:: Task description ::
Copy out the entries that follow exactly, leaving out the pictures.

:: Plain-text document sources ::

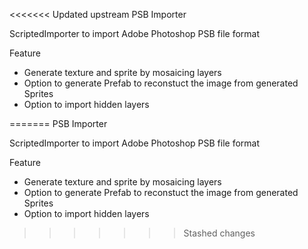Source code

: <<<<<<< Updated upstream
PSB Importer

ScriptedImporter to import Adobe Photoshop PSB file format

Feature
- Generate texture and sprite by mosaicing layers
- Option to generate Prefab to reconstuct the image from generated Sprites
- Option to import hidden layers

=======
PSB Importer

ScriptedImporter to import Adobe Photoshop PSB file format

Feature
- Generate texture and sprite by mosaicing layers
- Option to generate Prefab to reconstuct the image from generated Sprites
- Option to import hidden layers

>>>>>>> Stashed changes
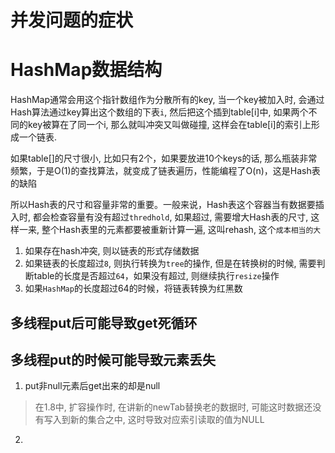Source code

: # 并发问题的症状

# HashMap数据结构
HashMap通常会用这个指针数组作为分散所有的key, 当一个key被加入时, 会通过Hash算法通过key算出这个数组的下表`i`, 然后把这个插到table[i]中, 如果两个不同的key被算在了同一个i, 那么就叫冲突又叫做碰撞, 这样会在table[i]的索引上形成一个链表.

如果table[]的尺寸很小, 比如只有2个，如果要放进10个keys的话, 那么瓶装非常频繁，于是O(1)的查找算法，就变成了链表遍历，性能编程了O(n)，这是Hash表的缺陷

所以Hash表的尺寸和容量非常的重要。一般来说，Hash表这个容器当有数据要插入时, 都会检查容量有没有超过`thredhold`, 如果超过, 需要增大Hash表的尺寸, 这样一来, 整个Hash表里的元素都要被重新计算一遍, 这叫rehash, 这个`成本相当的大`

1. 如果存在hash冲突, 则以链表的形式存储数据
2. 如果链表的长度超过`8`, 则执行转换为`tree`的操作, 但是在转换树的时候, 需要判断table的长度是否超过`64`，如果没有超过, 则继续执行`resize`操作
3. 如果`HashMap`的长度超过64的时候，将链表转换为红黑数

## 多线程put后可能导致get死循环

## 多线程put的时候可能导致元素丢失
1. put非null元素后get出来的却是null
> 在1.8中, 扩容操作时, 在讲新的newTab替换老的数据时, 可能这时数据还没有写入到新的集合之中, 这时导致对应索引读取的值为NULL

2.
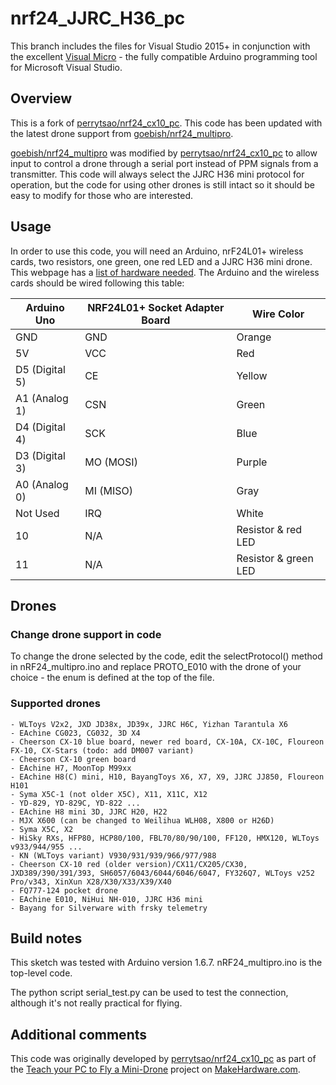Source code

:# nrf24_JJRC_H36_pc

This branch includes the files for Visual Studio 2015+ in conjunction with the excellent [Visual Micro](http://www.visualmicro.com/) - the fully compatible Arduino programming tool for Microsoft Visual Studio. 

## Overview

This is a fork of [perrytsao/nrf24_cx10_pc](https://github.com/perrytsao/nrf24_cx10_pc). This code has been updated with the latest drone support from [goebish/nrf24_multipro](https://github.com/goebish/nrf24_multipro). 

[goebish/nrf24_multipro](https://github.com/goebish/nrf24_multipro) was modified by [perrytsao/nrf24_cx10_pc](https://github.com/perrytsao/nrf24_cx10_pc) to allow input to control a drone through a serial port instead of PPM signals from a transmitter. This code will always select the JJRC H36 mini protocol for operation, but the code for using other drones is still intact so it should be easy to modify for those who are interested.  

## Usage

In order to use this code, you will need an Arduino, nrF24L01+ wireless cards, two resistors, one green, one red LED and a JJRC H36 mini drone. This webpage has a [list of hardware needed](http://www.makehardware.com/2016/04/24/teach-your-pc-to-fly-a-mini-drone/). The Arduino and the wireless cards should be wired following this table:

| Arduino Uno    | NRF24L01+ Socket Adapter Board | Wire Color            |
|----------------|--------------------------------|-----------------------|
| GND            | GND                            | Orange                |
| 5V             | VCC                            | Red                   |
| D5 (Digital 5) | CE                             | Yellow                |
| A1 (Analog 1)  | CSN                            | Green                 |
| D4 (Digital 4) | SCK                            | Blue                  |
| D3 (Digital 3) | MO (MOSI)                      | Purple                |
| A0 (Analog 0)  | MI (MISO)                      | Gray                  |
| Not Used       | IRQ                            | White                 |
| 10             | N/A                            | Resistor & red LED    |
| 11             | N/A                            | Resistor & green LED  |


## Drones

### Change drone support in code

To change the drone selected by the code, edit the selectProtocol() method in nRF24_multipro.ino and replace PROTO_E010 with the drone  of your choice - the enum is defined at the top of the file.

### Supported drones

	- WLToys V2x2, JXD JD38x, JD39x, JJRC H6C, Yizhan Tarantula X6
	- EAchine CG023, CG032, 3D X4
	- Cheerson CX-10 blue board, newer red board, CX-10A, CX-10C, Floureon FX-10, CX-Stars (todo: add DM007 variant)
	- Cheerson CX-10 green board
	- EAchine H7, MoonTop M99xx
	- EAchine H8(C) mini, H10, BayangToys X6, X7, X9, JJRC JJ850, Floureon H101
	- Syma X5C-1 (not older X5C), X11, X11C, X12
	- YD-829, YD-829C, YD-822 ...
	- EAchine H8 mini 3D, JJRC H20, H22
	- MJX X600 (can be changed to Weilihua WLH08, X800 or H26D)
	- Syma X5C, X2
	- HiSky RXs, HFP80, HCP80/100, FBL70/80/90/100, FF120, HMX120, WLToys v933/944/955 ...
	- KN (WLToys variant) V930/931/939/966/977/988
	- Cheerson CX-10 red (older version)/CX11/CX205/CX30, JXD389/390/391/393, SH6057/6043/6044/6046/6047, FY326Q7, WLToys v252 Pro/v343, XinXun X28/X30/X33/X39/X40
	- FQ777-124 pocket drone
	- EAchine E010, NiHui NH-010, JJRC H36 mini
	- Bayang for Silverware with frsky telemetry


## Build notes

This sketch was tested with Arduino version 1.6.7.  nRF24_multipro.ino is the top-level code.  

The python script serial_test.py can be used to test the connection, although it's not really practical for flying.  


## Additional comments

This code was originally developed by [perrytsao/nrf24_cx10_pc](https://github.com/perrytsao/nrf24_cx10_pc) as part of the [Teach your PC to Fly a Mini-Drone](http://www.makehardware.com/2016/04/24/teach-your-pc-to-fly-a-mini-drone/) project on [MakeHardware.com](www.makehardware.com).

:: Answer to this exercise ::
Source code

: <<<<<<< Updated upstream
PSB Importer

ScriptedImporter to import Adobe Photoshop PSB file format

Feature
- Generate texture and sprite by mosaicing layers
- Option to generate Prefab to reconstuct the image from generated Sprites
- Option to import hidden layers

=======
PSB Importer

ScriptedImporter to import Adobe Photoshop PSB file format

Feature
- Generate texture and sprite by mosaicing layers
- Option to generate Prefab to reconstuct the image from generated Sprites
- Option to import hidden layers

>>>>>>> Stashed changes
Source code

: # 并发问题的症状

# HashMap数据结构
HashMap通常会用这个指针数组作为分散所有的key, 当一个key被加入时, 会通过Hash算法通过key算出这个数组的下表`i`, 然后把这个插到table[i]中, 如果两个不同的key被算在了同一个i, 那么就叫冲突又叫做碰撞, 这样会在table[i]的索引上形成一个链表.

如果table[]的尺寸很小, 比如只有2个，如果要放进10个keys的话, 那么瓶装非常频繁，于是O(1)的查找算法，就变成了链表遍历，性能编程了O(n)，这是Hash表的缺陷

所以Hash表的尺寸和容量非常的重要。一般来说，Hash表这个容器当有数据要插入时, 都会检查容量有没有超过`thredhold`, 如果超过, 需要增大Hash表的尺寸, 这样一来, 整个Hash表里的元素都要被重新计算一遍, 这叫rehash, 这个`成本相当的大`

1. 如果存在hash冲突, 则以链表的形式存储数据
2. 如果链表的长度超过`8`, 则执行转换为`tree`的操作, 但是在转换树的时候, 需要判断table的长度是否超过`64`，如果没有超过, 则继续执行`resize`操作
3. 如果`HashMap`的长度超过64的时候，将链表转换为红黑数

## 多线程put后可能导致get死循环

## 多线程put的时候可能导致元素丢失
1. put非null元素后get出来的却是null
> 在1.8中, 扩容操作时, 在讲新的newTab替换老的数据时, 可能这时数据还没有写入到新的集合之中, 这时导致对应索引读取的值为NULL

2.
Source code

:# nrf24_JJRC_H36_pc

This branch includes the files for Visual Studio 2015+ in conjunction with the excellent [Visual Micro](http://www.visualmicro.com/) - the fully compatible Arduino programming tool for Microsoft Visual Studio. 

## Overview

This is a fork of [perrytsao/nrf24_cx10_pc](https://github.com/perrytsao/nrf24_cx10_pc). This code has been updated with the latest drone support from [goebish/nrf24_multipro](https://github.com/goebish/nrf24_multipro). 

[goebish/nrf24_multipro](https://github.com/goebish/nrf24_multipro) was modified by [perrytsao/nrf24_cx10_pc](https://github.com/perrytsao/nrf24_cx10_pc) to allow input to control a drone through a serial port instead of PPM signals from a transmitter. This code will always select the JJRC H36 mini protocol for operation, but the code for using other drones is still intact so it should be easy to modify for those who are interested.  

## Usage

In order to use this code, you will need an Arduino, nrF24L01+ wireless cards, two resistors, one green, one red LED and a JJRC H36 mini drone. This webpage has a [list of hardware needed](http://www.makehardware.com/2016/04/24/teach-your-pc-to-fly-a-mini-drone/). The Arduino and the wireless cards should be wired following this table:

| Arduino Uno    | NRF24L01+ Socket Adapter Board | Wire Color            |
|----------------|--------------------------------|-----------------------|
| GND            | GND                            | Orange                |
| 5V             | VCC                            | Red                   |
| D5 (Digital 5) | CE                             | Yellow                |
| A1 (Analog 1)  | CSN                            | Green                 |
| D4 (Digital 4) | SCK                            | Blue                  |
| D3 (Digital 3) | MO (MOSI)                      | Purple                |
| A0 (Analog 0)  | MI (MISO)                      | Gray                  |
| Not Used       | IRQ                            | White                 |
| 10             | N/A                            | Resistor & red LED    |
| 11             | N/A                            | Resistor & green LED  |


## Drones

### Change drone support in code

To change the drone selected by the code, edit the selectProtocol() method in nRF24_multipro.ino and replace PROTO_E010 with the drone  of your choice - the enum is defined at the top of the file.

### Supported drones

	- WLToys V2x2, JXD JD38x, JD39x, JJRC H6C, Yizhan Tarantula X6
	- EAchine CG023, CG032, 3D X4
	- Cheerson CX-10 blue board, newer red board, CX-10A, CX-10C, Floureon FX-10, CX-Stars (todo: add DM007 variant)
	- Cheerson CX-10 green board
	- EAchine H7, MoonTop M99xx
	- EAchine H8(C) mini, H10, BayangToys X6, X7, X9, JJRC JJ850, Floureon H101
	- Syma X5C-1 (not older X5C), X11, X11C, X12
	- YD-829, YD-829C, YD-822 ...
	- EAchine H8 mini 3D, JJRC H20, H22
	- MJX X600 (can be changed to Weilihua WLH08, X800 or H26D)
	- Syma X5C, X2
	- HiSky RXs, HFP80, HCP80/100, FBL70/80/90/100, FF120, HMX120, WLToys v933/944/955 ...
	- KN (WLToys variant) V930/931/939/966/977/988
	- Cheerson CX-10 red (older version)/CX11/CX205/CX30, JXD389/390/391/393, SH6057/6043/6044/6046/6047, FY326Q7, WLToys v252 Pro/v343, XinXun X28/X30/X33/X39/X40
	- FQ777-124 pocket drone
	- EAchine E010, NiHui NH-010, JJRC H36 mini
	- Bayang for Silverware with frsky telemetry


## Build notes

This sketch was tested with Arduino version 1.6.7.  nRF24_multipro.ino is the top-level code.  

The python script serial_test.py can be used to test the connection, although it's not really practical for flying.  


## Additional comments

This code was originally developed by [perrytsao/nrf24_cx10_pc](https://github.com/perrytsao/nrf24_cx10_pc) as part of the [Teach your PC to Fly a Mini-Drone](http://www.makehardware.com/2016/04/24/teach-your-pc-to-fly-a-mini-drone/) project on [MakeHardware.com](www.makehardware.com).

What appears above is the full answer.